Monsignor teaches and lives the truth that the terminus ad quem of worship is communion through reconciliation for a ‘reconfiliation’ to the glory of God. He embodies the ‘reconfiliation’, which Christian worship engenders and accentuates Christian brotherhood as a direct effect of faith in Christ, and instrument for the reconstruction of the household of God. According to him, whoever prays ‘Our Father’ as a son is a brother/sister with whom to share the same heavenly motherland.
Madubuko appreciates Jesus’ mission and the Christian vocation as an invitation to ‘confiliaton’ (shared brotherhood) with Christ so that we are made sons by the Holy Spirit to be co-heirs of the heavenly motherland – a place of peace and happiness. He lives the earthly sojourn amidst struggles and victories, disappointments and achievements, joys and pains, and stresses and hopes with all their attendant challenges and consolations as a pilgrimage with all those who have become brothers in Christ. Hence, he treats his colleagues, wards and elders as co-heirs of the Kingdom, ‘di anyi’. As such, he is kind and gentle, and embraces wisdom in his dealings with others, all within the limits of his ability. He savours the privilege of being made a co-brother with Christ, who gives him so much hope of sharing the same inheritance with him in heaven. In effect, Msgr Madubuko surrenders his life to Christ trusting in his providence while eschewing any allurement to wannabe syndrome.
His profound friendship with Christ, which progresses with a new level of depth glows with so much wisdom that liquidates the pathologies of the two ideological divides of conservatism and progressivism.
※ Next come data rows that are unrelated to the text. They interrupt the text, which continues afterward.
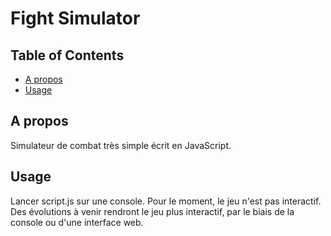 # Fight Simulator

## Table of Contents

- [A propos](#about)
- [Usage](#usage)

## A propos <a name = "about"></a>

Simulateur de combat très simple écrit en JavaScript.

## Usage <a name = "usage"></a>

Lancer script.js sur une console.
Pour le moment, le jeu n'est pas interactif. Des évolutions à venir rendront le jeu plus interactif, par le biais de la console ou d'une interface web.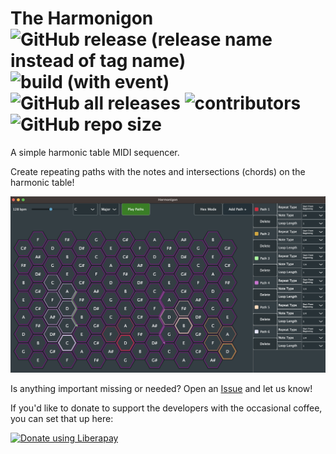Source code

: # The Harmonigon ![GitHub release (release name instead of tag name)](https://img.shields.io/github/v/release/StrangeLoopsAudio/Harmonigon) ![build (with event)](https://img.shields.io/github/actions/workflow/status/StrangeLoopsAudio/Harmonigon/ci.yml) ![GitHub all releases](https://img.shields.io/github/downloads/StrangeLoopsAudio/Harmonigon/total) ![contributors](https://img.shields.io/github/contributors/StrangeLoopsAudio/Harmonigon) ![GitHub repo size](https://img.shields.io/github/repo-size/StrangeLoopsAudio/Harmonigon)

A simple harmonic table MIDI sequencer.

Create repeating paths with the notes and intersections (chords) on the harmonic table!

![Harmonigon](Source/Resources/harmonigon.png)

Is anything important missing or needed? Open an [Issue](github.com/bboettcher3/gRainbow/issues) and let us know!

If you'd like to donate to support the developers with the occasional coffee, you can set that up here: 

<noscript><a href="https://liberapay.com/bboettcher3/donate"><img alt="Donate using Liberapay" src="https://liberapay.com/assets/widgets/donate.svg"></a></noscript>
Msgr Madubuko is not limited in conservatism, and neither is he imprisoned in progressivism; he is simply a Christian. According to him, the sky is always blue, but no two mornings are the same. This statement reveals a lot about his perception of reality that resists any ideological reduction. At a time when many experience religious fire as heat that suffocates them in the midst of religious confusion, Madubuko’s religious fire produces spiritual light, making him both a luminary and a beacon of inspiration. We cannot be grateful enough for his contribution in illuminating the dark paths of life and alleys of history with the light of Christ.